Wednesday, April 05, 2023

Intelligence is Overrated

 

Tyler Cowen says don’t hire the smartest candidate.



Independently I arrived at a similar conclusion over the years: people tend to overvalue intelligence and devalue other important qualities like leadership, teamwork, charisma, gratitude, dedication, resilience, and discipline.

I’ve seen the importance of those other qualities play out many times, over and over again, in my own life and in the world around me. You probably have too, if you look hard enough. 

To pick one example, resilience — the fortitude to never give up no matter how many challenges you encounter — is almost always a far better predictor of living a successful life than intelligence. The reason why is right there in the definition: “never give up”. 

Discipline — doing difficult things especially when you dislike doing them — is another important quality. Few people achieve anything important without it. Do not confuse it with motivation, a word often used in the wrong context when discipline is what is really in question.

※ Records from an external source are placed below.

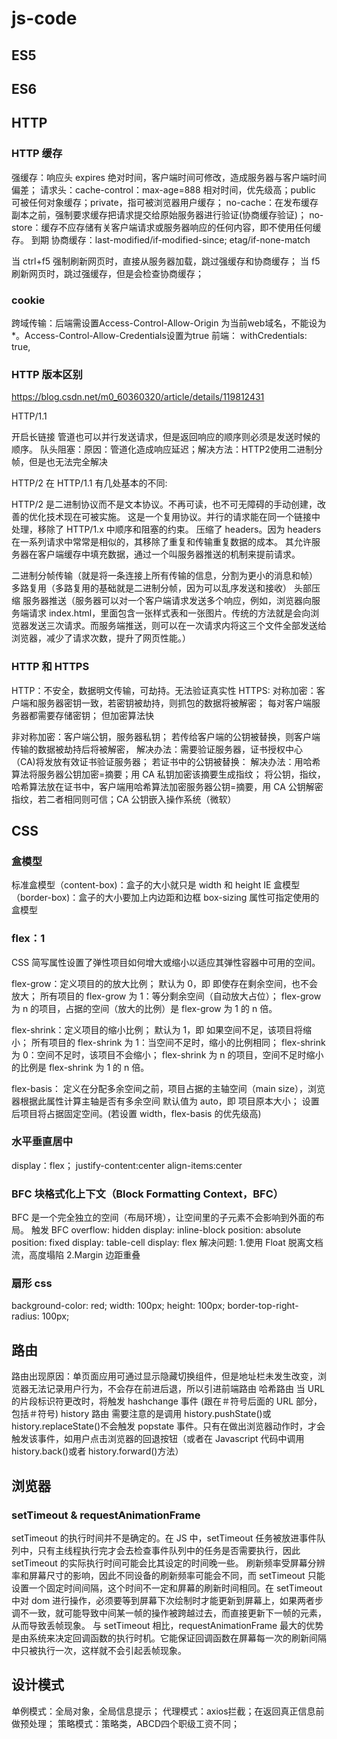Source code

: # js-code

## ES5

## ES6

## HTTP

### HTTP 缓存

强缓存：响应头 expires 绝对时间，客户端时间可修改，造成服务器与客户端时间偏差；
请求头：cache-control：max-age=888 相对时间，优先级高；public 可被任何对象缓存；private，指可被浏览器用户缓存；
no-cache：在发布缓存副本之前，强制要求缓存把请求提交给原始服务器进行验证(协商缓存验证)；
no-store：缓存不应存储有关客户端请求或服务器响应的任何内容，即不使用任何缓存。
到期
协商缓存：last-modified/if-modified-since; etag/if-none-match

当 ctrl+f5 强制刷新网页时，直接从服务器加载，跳过强缓存和协商缓存；
当 f5刷新网页时，跳过强缓存，但是会检查协商缓存；

### cookie
跨域传输：后端需设置Access-Control-Allow-Origin 为当前web域名，不能设为*。Access-Control-Allow-Credentials设置为true
前端： withCredentials: true,
### HTTP 版本区别

https://blog.csdn.net/m0_60360320/article/details/119812431


HTTP/1.1

开启长链接
管道也可以并行发送请求，但是返回响应的顺序则必须是发送时候的顺序。
队头阻塞：原因：管道化造成响应延迟；解决方法：HTTP2使用二进制分帧，但是也无法完全解决

HTTP/2 在 HTTP/1.1 有几处基本的不同:

HTTP/2 是二进制协议而不是文本协议。不再可读，也不可无障碍的手动创建，改善的优化技术现在可被实施。
这是一个复用协议。并行的请求能在同一个链接中处理，移除了 HTTP/1.x 中顺序和阻塞的约束。
压缩了 headers。因为 headers 在一系列请求中常常是相似的，其移除了重复和传输重复数据的成本。
其允许服务器在客户端缓存中填充数据，通过一个叫服务器推送的机制来提前请求。

二进制分帧传输（就是将一条连接上所有传输的信息，分割为更小的消息和帧）
多路复用（多路复用的基础就是二进制分帧，因为可以乱序发送和接收）
头部压缩
服务器推送（服务器可以对一个客户端请求发送多个响应，例如，浏览器向服务端请求 index.html，里面包含一张样式表和一张图片。传统的方法就是会向浏览器发送三次请求。而服务端推送，则可以在一次请求内将这三个文件全部发送给浏览器，减少了请求次数，提升了网页性能。）

### HTTP 和 HTTPS

HTTP：不安全，数据明文传输，可劫持。无法验证真实性
HTTPS:
对称加密：客户端和服务器密钥一致，若密钥被劫持，则抓包的数据将被解密；
每对客户端服务器都需要存储密钥；
但加密算法快

非对称加密：客户端公钥，服务器私钥；
若传给客户端的公钥被替换，则客户端传输的数据被劫持后将被解密，
解决办法：需要验证服务器，证书授权中心（CA)将发放有效证书验证服务器；
若证书中的公钥被替换：
解决办法：用哈希算法将服务器公钥加密=摘要；用 CA 私钥加密该摘要生成指纹；
将公钥，指纹，哈希算法放在证书中，客户端用哈希算法加密服务器公钥=摘要，用 CA 公钥解密指纹，若二者相同则可信；CA 公钥嵌入操作系统（微软）

## CSS

### 盒模型

标准盒模型（content-box)：盒子的大小就只是 width 和 height
IE 盒模型（border-box)：盒子的大小要加上内边距和边框
box-sizing 属性可指定使用的盒模型

### flex：1

CSS 简写属性设置了弹性项目如何增大或缩小以适应其弹性容器中可用的空间。

flex-grow：定义项目的的放大比例；
默认为 0，即 即使存在剩余空间，也不会放大；
所有项目的 flex-grow 为 1：等分剩余空间（自动放大占位）；
flex-grow 为 n 的项目，占据的空间（放大的比例）是 flex-grow 为 1 的 n 倍。

flex-shrink：定义项目的缩小比例；
默认为 1，即 如果空间不足，该项目将缩小；
所有项目的 flex-shrink 为 1：当空间不足时，缩小的比例相同；
flex-shrink 为 0：空间不足时，该项目不会缩小；
flex-shrink 为 n 的项目，空间不足时缩小的比例是 flex-shrink 为 1 的 n 倍。

flex-basis： 定义在分配多余空间之前，项目占据的主轴空间（main size），浏览器根据此属性计算主轴是否有多余空间
默认值为 auto，即 项目原本大小；
设置后项目将占据固定空间。(若设置 width，flex-basis 的优先级高)

### 水平垂直居中

display：flex；
justify-content:center
align-items:center

### BFC 块格式化上下文（Block Formatting Context，BFC）

BFC 是一个完全独立的空间（布局环境），让空间里的子元素不会影响到外面的布局。
触发 BFC
overflow: hidden
display: inline-block
position: absolute
position: fixed
display: table-cell
display: flex
解决问题: 1.使用 Float 脱离文档流，高度塌陷
2.Margin 边距重叠

### 扇形 css

background-color: red;
width: 100px;
height: 100px;
border-top-right-radius: 100px;

## 路由

路由出现原因：单页面应用可通过显示隐藏切换组件，但是地址栏未发生改变，浏览器无法记录用户行为，不会存在前进后退，所以引进前端路由
哈希路由
当 URL 的片段标识符更改时，将触发 hashchange 事件 (跟在＃符号后面的 URL 部分，包括＃符号)
history 路由
需要注意的是调用 history.pushState()或 history.replaceState()不会触发 popstate 事件。只有在做出浏览器动作时，才会触发该事件，如用户点击浏览器的回退按钮（或者在 Javascript 代码中调用 history.back()或者 history.forward()方法）

## 浏览器

### setTimeout & requestAnimationFrame

setTimeout 的执行时间并不是确定的。在 JS 中，setTimeout 任务被放进事件队列中，只有主线程执行完才会去检查事件队列中的任务是否需要执行，因此 setTimeout 的实际执行时间可能会比其设定的时间晚一些。
刷新频率受屏幕分辨率和屏幕尺寸的影响，因此不同设备的刷新频率可能会不同，而 setTimeout 只能设置一个固定时间间隔，这个时间不一定和屏幕的刷新时间相同。在 setTimeout 中对 dom 进行操作，必须要等到屏幕下次绘制时才能更新到屏幕上，如果两者步调不一致，就可能导致中间某一帧的操作被跨越过去，而直接更新下一帧的元素，从而导致丢帧现象。
与 setTimeout 相比，requestAnimationFrame 最大的优势是由系统来决定回调函数的执行时机。它能保证回调函数在屏幕每一次的刷新间隔中只被执行一次，这样就不会引起丢帧现象。
## 设计模式
单例模式：全局对象，全局信息提示；
代理模式：axios拦截；在返回真正信息前做预处理；
策略模式：策略类，ABCD四个职级工资不同；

Leadership is similar: making decisions with insufficient and imperfect information is a very important life skill for yourself and your career along with your family. You will see this all around you if you look hard enough: decisions delayed because you thought you needed more and better information might be useless because they are too late. With decisions, decisiveness is far more important than waiting for “perfect” information that is usually not even possible. The timimg is the important part, not getting everything exactly right on the first try. Evaluate and readjust as needed, and move on. Think like a CEO, not like a scientist. Learn to be comfortable making decisions with only 85% of the information you would like to have.

None of these things have anything to do with intelligence, and in fact intelligence can often get in the way by making people overconfident that they can just “think their way out of things”. That’s not how life works, as my own life showed me several times.

These lessons would have come in handy decades ago. But with lived experience comes wisdom, I guess.